Researchers at Stanford University have developed clothing dyed with carbon nanotubes that can store electricity. The BBC reports:
Yi Cui and his team at Stanford University in the US has shown that their "ink" made of carbon nanotubes - cylinders of carbon just billionths of a metre across - can serve as a dye that can simply and cheaply turn a t-shirt into an "e-shirt".
The idea is the same as that outlined in their work with plain paper; the interwoven fibres of fabrics, like those of paper, are particularly suited to absorbing the nanotube ink, maintaining an electrical connection across the whole area of a garment.
Cloth is simply dipped into a batch of nanotube dye, and is then pressed, to thin and even out the coating.
The fabric maintains its properties even as it is stretched or folded. Even rinsing the samples in water and wringing them out does not change their electronic properties.
"Our approach is easy and low-cost while producing great performance," Professor Cui told BBC News.

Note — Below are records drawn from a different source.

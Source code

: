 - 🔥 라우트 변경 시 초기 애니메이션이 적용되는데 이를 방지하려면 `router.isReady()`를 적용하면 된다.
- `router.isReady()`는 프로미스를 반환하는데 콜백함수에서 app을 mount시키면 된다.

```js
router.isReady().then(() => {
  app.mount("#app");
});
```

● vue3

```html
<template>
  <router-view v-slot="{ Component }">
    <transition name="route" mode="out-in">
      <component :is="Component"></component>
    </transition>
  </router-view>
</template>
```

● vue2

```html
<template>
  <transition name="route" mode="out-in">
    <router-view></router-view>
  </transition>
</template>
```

"Fabrics and paper represent two technologies with a thousand-year-old history. We combined 'high-tech' - nanotechnology - with traditional 'low-tech' to produce new applications."
The next step is to integrate the approach with materials that store more energy, in order to create more useful batteries. By combining the approach with other electronic materials in the ink, the team believes even wearable solar cells are possible.

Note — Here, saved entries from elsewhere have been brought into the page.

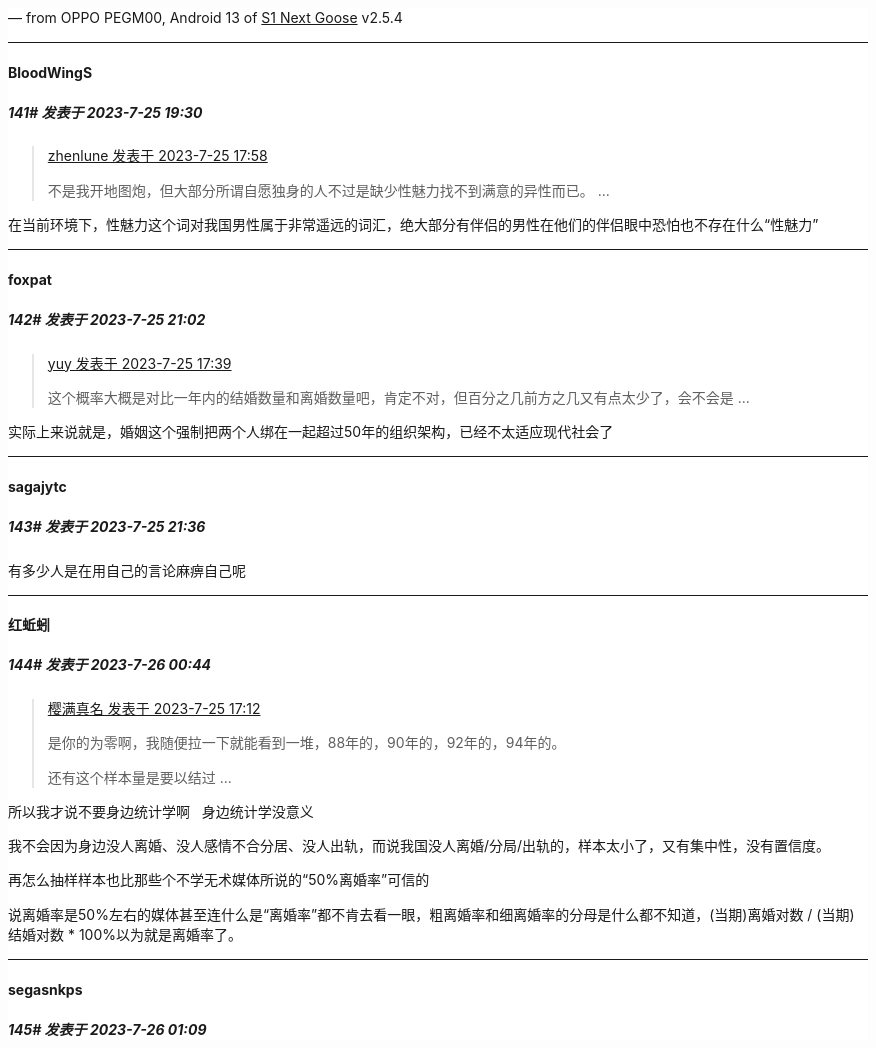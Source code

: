 — from OPPO PEGM00, Android 13 of [S1 Next Goose](https://pan.baidu.com/s/1mi43uRm) v2.5.4


*****

####  BloodWingS  
##### 141#       发表于 2023-7-25 19:30

<blockquote><a href="httphttps://bbs.saraba1st.com/2b/forum.php?mod=redirect&amp;goto=findpost&amp;pid=61784925&amp;ptid=2145739" target="_blank">zhenlune 发表于 2023-7-25 17:58</a>

不是我开地图炮，但大部分所谓自愿独身的人不过是缺少性魅力找不到满意的异性而已。 ...</blockquote>
在当前环境下，性魅力这个词对我国男性属于非常遥远的词汇，绝大部分有伴侣的男性在他们的伴侣眼中恐怕也不存在什么“性魅力”


*****

####  foxpat  
##### 142#       发表于 2023-7-25 21:02

<blockquote><a href="httphttps://bbs.saraba1st.com/2b/forum.php?mod=redirect&amp;goto=findpost&amp;pid=61784648&amp;ptid=2145739" target="_blank">yuy 发表于 2023-7-25 17:39</a>

这个概率大概是对比一年内的结婚数量和离婚数量吧，肯定不对，但百分之几前方之几又有点太少了，会不会是 ...</blockquote>
实际上来说就是，婚姻这个强制把两个人绑在一起超过50年的组织架构，已经不太适应现代社会了


*****

####  sagajytc  
##### 143#       发表于 2023-7-25 21:36

有多少人是在用自己的言论麻痹自己呢


*****

####  红蚯蚓  
##### 144#       发表于 2023-7-26 00:44

<blockquote><a href="httphttps://bbs.saraba1st.com/2b/forum.php?mod=redirect&amp;goto=findpost&amp;pid=61784301&amp;ptid=2145739" target="_blank">樱满真名 发表于 2023-7-25 17:12</a>

是你的为零啊，我随便拉一下就能看到一堆，88年的，90年的，92年的，94年的。

还有这个样本量是要以结过 ...</blockquote>
所以我才说不要身边统计学啊   身边统计学没意义

我不会因为身边没人离婚、没人感情不合分居、没人出轨，而说我国没人离婚/分局/出轨的，样本太小了，又有集中性，没有置信度。

再怎么抽样样本也比那些个不学无术媒体所说的“50%离婚率”可信的

说离婚率是50%左右的媒体甚至连什么是“离婚率”都不肯去看一眼，粗离婚率和细离婚率的分母是什么都不知道，(当期)离婚对数 / (当期)结婚对数 * 100%以为就是离婚率了。


*****

####  segasnkps  
##### 145#       发表于 2023-7-26 01:09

There's more at the link. The full report of the Stanford researchers is available here.
This is very promising, particularly when seen in the light of wearable electrical generating devices. It's already been demonstrated that generators can be mounted in footwear, so that as one walks, one generates electricity. (One potential approach is described here.) If that could be used to charge one's clothing, particularly when allied with interwoven solar cells in the fabric as described in the BBC article, one could have an almost perpetual source of low-intensity power to run small appliances like cellphones, music players or GPS navigation aids.
I imagine the military will be looking at this technology with great interest, given the number of electronic devices that soldiers must carry around the battlefield today. If they could charge their own uniforms with enough power to obviate the need for extra batteries, that'd be an enormous weight saving, not to mention taking a massive strain off the supply chain. Simpler logistics is hugely desirable.
Peter
I read a SciFi book a while back that had a future pilot wearing a flight suit that had a computer and sensors built into the fabric of the suit. It seems like this is a step closer to that.
ReplyDeleteMechAg94
Uh huh.
ReplyDeleteWhat happens when those teeensy little fibers get in the lungs? Seriously? Sounds like a carcinoma waiting to happen. Unnaturally small junk like this doesn't occur in nature and our lungs aren't built with the ability to evict such particles.
That's the reason asbestos causes lung cancer as killed my dad: it gets in there, can't come out, forms an irritation pocket, in response we surround it with cells, cells on the inside don't get enough support and mutate, bingo you got cancer.
Asbestos is not otherwise the least bit toxic.
This sounds like a recipe for the same thing and it could be years before we know for sure.